Tableau 1-- Exemple de tableau des caractéristiques des clusters.
[1] : Seuil de saturation,
[2] : Densité,
[3] : Centralité,
[4] : Nombre de mots-clés internes,
[5] : Nombre de mots-clés externes,
[6] : Nombre d'associations internes,
[7] : Nombre d'associations externes avec d'autres clusters,
[8] : Nombre de citations du cluster par d'autres clusters,
[9] : Nombre de documents définissant le cluster,
[10] : Nombre de documents propres au cluster.
Le seuil de saturation d'un cluster [1] est la valeur de la dernière association interne ajoutée avant sa saturation, c'est-à-dire lorsqu'il ne peut plus grandir en taille. Trier le tableau selon cette valeur permet de connaître l'ordre dans lequel les clusters se sont figés. Ainsi, le cluster Langage naturel s'est stabilisé après le cluster Recherche documentaire.
La densité [2] d'un cluster est la moyenne des associations internes du
cluster. C'est un indicateur de sa cohésion, son
homogénéité. L'examen de sa taille [4] et de son nombre
d'associations internes [6] permet d'avoir une idée plus précise
de cette cohésion. La densité de Recherche documentaire est
presque similaire à celle de Langage naturel, mais le rapport "nombre de
mots qui le constituent" sur "le nombre de connections entre ces mots" est plus
faible, indiquant une connectivité plus importante. On peut dire que
Recherche documentaire a une cohésion plus forte que Langage naturel. La
somme des valeurs de [4] donne le nombre de mots-clés gardés dans
les clusters.
La centralité d'un cluster [3] est la valeur moyenne des associations
externes. Le nombre de citation [8] d'un cluster indique le nombre de fois
qu'un cluster est cité par les autres clusters via leurs associations
externes. On considère que les colonnes [3], [5], [7] and [8]
caractérisent les associations externes d'un cluster et permettent
d'apprécier son rattachement au réseau. Ainsi les 2 clusters
Recherche documentaire et Langage naturel ont de nombreux liens avec les autres
clusters du réseau, tandis que Revêtement métallique est
particulièrement isolé. Le cas de Industrie bâtiment est un
petit peu plus complexe, car il n'a pas d'associations externes, mais il est
cité 11 fois. La navigation hypertexte permet de lever
immédiatement ce mystère en facilitant l'accès à la
description des clusters. En fait, il existe un thème nommé
Conception assistée traitant des applications de l'IA dans l'industrie
naval qui fait neuf fois référence à Industrie
bâtiment à travers le terme Conception assistée. On a donc
en réalité deux thèmes autonomes : Industrie
bâtiment et un thème qu'on peut appeler Industrie naval, aux
vocabulaires très spécifiques reliés par un terme plus
générique de fréquence plus élevée
Conception assistée. Le tri du tableau complet des clusters par
centralité permet de situer la force de ces liens qui dans le cas
présent était relativement élevée pour Recherche
documentaire (dans le premier tiers d'un tableau de 21 clusters).

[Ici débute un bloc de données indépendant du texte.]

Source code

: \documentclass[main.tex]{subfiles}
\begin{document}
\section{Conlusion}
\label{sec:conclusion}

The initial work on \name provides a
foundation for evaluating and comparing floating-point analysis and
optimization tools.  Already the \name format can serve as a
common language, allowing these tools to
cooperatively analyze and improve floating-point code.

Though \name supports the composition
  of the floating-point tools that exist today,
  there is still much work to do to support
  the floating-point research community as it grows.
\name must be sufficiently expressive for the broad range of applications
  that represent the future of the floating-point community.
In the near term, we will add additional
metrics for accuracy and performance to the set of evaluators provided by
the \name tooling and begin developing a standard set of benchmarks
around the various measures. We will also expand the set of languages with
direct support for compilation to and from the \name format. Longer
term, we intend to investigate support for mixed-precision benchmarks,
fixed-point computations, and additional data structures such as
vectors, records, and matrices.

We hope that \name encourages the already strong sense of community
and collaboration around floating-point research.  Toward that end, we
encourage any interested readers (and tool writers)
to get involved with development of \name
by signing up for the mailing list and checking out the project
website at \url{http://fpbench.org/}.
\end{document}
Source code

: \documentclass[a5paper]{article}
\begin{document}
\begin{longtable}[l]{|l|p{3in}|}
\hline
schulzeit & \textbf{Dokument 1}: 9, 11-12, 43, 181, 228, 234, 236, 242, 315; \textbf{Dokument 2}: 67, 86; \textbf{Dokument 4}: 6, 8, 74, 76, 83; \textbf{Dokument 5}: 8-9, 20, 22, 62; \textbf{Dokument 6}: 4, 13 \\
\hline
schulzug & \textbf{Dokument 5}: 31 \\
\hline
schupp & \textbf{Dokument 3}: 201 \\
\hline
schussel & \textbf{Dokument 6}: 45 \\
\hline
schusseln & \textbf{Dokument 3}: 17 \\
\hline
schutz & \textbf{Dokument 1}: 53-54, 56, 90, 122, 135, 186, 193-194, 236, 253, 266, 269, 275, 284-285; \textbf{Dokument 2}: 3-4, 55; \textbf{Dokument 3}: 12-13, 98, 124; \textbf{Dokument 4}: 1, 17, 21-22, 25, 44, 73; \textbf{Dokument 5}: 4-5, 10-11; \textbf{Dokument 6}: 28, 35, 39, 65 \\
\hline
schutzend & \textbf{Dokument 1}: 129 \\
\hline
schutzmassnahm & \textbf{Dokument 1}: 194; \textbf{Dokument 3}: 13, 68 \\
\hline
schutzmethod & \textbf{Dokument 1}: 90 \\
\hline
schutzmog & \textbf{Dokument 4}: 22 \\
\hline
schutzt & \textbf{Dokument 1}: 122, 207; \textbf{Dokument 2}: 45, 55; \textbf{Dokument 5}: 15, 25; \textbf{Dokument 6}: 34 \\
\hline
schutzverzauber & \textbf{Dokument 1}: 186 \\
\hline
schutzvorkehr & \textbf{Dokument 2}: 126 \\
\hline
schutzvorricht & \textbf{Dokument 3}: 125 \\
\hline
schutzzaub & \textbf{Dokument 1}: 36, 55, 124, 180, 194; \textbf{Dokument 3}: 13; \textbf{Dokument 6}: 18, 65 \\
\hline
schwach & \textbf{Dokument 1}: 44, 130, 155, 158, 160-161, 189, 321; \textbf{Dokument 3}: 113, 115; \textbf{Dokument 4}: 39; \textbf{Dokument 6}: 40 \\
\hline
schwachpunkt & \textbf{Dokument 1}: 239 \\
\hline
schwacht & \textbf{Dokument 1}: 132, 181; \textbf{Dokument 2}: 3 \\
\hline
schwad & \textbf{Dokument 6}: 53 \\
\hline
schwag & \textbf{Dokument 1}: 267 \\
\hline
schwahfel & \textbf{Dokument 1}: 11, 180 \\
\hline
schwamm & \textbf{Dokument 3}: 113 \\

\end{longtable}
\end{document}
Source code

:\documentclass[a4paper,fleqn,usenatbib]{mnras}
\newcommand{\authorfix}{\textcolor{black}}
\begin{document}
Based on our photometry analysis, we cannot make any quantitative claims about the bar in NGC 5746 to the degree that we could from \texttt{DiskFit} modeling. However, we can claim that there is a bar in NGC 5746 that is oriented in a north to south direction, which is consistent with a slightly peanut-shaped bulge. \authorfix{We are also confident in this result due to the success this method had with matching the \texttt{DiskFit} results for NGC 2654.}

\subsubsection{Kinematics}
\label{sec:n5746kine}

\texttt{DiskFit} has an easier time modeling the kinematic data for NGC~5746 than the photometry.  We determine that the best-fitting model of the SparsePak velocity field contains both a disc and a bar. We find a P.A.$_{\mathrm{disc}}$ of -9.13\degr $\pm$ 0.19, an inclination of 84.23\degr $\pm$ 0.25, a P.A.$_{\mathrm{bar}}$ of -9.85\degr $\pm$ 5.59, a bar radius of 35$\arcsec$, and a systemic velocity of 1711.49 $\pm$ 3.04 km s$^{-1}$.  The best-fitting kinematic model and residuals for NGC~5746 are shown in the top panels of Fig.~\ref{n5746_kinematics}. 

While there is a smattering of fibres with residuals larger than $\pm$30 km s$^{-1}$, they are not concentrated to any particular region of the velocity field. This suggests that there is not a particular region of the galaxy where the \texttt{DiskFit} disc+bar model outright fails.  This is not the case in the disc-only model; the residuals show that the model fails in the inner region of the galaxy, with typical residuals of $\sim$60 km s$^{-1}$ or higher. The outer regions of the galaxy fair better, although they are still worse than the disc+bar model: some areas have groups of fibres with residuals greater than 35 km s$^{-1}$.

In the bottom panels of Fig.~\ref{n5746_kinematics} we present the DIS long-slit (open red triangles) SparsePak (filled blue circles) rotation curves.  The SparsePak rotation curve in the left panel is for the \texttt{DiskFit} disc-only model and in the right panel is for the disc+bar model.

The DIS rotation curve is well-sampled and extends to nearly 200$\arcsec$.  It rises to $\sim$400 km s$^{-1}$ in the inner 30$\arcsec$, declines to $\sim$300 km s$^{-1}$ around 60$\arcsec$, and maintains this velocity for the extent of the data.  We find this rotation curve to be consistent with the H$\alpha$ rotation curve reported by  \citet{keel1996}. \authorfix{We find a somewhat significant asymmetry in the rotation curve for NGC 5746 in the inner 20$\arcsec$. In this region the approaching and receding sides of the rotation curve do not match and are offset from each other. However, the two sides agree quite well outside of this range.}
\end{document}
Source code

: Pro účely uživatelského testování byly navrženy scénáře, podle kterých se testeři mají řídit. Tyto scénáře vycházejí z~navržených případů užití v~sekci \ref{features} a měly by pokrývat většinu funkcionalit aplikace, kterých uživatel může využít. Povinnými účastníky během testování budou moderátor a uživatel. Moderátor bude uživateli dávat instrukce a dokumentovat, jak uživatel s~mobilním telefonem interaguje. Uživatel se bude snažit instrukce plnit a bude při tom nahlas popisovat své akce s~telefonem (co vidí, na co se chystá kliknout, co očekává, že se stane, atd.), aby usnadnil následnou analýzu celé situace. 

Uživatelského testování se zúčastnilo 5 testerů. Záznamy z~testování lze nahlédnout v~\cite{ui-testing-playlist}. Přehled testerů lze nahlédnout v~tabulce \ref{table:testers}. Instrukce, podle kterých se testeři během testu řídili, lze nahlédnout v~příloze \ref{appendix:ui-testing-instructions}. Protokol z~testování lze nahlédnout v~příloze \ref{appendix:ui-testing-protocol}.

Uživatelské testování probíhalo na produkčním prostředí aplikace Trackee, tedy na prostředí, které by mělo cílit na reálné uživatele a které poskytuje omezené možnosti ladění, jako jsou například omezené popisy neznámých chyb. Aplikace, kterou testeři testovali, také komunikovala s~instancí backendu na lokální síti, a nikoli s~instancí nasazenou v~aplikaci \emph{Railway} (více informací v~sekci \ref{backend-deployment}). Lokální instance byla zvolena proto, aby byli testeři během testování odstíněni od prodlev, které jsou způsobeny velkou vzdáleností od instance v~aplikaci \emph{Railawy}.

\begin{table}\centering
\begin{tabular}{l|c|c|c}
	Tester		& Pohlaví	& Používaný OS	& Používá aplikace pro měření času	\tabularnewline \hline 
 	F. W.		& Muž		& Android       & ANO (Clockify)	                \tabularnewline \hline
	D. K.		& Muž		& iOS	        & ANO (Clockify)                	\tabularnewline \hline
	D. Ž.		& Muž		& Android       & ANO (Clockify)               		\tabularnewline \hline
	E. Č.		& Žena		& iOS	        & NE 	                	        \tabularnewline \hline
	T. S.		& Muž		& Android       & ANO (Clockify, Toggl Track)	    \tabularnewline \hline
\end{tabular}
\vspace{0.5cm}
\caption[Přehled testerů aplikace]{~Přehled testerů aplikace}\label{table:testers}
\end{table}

Les colonnes [9] et [10] permettent d'apprécier la répartition
des documents dans les clusters. Comme un document peut appartenir à
plusieurs clusters, le nombre total de documents classés dans un cluster
donné [9] est distinct du nombre de documents propres au cluster [10].
Aussi la somme des valeurs de la colonne [9] donne le nombre d'occurrences de
documents dans les clusters. La somme des valeurs de la colonne [10] donne le
nombre de documents qui ne figurent que dans un seul cluster. Le rapport des
colonnes [9] et [10] donne le pourcentage de documents propres à un
cluster.
Nous utilisons une catégorisation des clusters décrite dans
[Courtial 1990, page 100] pour définir un plan de lecture des clusters.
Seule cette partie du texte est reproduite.